Frenchman Pierre Lallement invented the basic concept of the bicycle in 1865, but had been frustrated by his attempts to market it in America. He sold his rights to Calvin Witty for $10, the price of a steamboat ticket back to France. Witty set his royalty claims so high that it was impossible for anyone to manufacture a velocipede at a profit. Eventually Colonel Albert Pope bought this patent, and this gave him the right to charge $10 tax on every bicycle manufactured. But his competitors constantly challenged his right to charge it. Bicycle manufacturers spent fortunes with the legal profession protecting their own companies and challenging others.
For example, as soon as Gormully & Jeffery introduced the Rambler, a sheriff sent by Colonel Pope swooped down with a lawsuit, alleging they had infringed on Pope’s patent for the crank and the pedal. After several years of pitched battle, however, Gormully & Jeffery prevailed. (Colonel Albert Pope and His American Dream Machines, page 87). One thing that puzzled me about this Rambler is that the final patent date on the head badge states March 1892. Yet, although a bicycle with the same chainwheel is featured in the 1893 catalogue, it is not offered for sale. I wonder if this is due to the dispute mentioned above?
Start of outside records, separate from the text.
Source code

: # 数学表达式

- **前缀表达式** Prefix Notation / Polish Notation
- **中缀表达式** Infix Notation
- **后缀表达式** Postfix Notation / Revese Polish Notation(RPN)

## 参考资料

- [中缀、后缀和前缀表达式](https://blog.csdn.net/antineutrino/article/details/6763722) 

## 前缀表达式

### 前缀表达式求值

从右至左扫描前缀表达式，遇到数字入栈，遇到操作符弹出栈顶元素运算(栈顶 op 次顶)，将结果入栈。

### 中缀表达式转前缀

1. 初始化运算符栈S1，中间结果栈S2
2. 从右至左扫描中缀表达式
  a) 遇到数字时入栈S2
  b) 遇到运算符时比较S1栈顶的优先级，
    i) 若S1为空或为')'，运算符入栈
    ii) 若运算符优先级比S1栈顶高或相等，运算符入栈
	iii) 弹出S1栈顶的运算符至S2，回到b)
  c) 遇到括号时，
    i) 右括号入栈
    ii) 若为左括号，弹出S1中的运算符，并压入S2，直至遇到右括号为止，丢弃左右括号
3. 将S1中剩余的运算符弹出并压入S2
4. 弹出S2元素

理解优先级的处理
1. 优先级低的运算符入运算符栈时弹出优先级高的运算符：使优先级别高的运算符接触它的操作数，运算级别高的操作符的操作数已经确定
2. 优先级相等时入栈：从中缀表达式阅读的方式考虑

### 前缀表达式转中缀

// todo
1894 Men’s Rambler Model 16
This bicycle is in absolutely superb condition. Most of it was restored ten years ago in America, before being brought over to England by its previous owner Mark, who finished off its restoration. I first saw it while it was in Doug Pinkerton’s workshop last year. (Doug fitted a new top to the Christy saddle and attended to a few other minor jobs). Everybody who has seen this bicycle is astounded by its fabulous condition. And everyone who has seen it wants to own it!
The nickel plating is a prominent feature, particularly the fork crowns, below.
After collecting this Men’s Rambler I stopped off at a tributary of the River Thames for a ride along the towpath. In the countryside, green lanes may still conjure up surroundings from a century ago, but it’s not so easy to find city locations untouched by modernity. In a built-up area, towpaths are one of the few options for sinking into the saddle of your century-old roadster to soak up unspoilt scenery as you pedal. This Rambler rides very well. As with other bikes of this age, it’s fixed wheel.
RIVER THAMES TOWPATH & HOUSEBOATS
‘Many people not only frequent the river in their spare time, but even live on it in houseboats…’ says the legend on this painting of exotic weekend floating retreats at Tagg’s Island from the turn of the century. Below is the towpath.
Images with thanks to – http://www.moleseyhistory.co.uk/pictures/themes/thames.htm
You can see a catalogue illustration of this Rambler’s chainwheel a few photos down the page.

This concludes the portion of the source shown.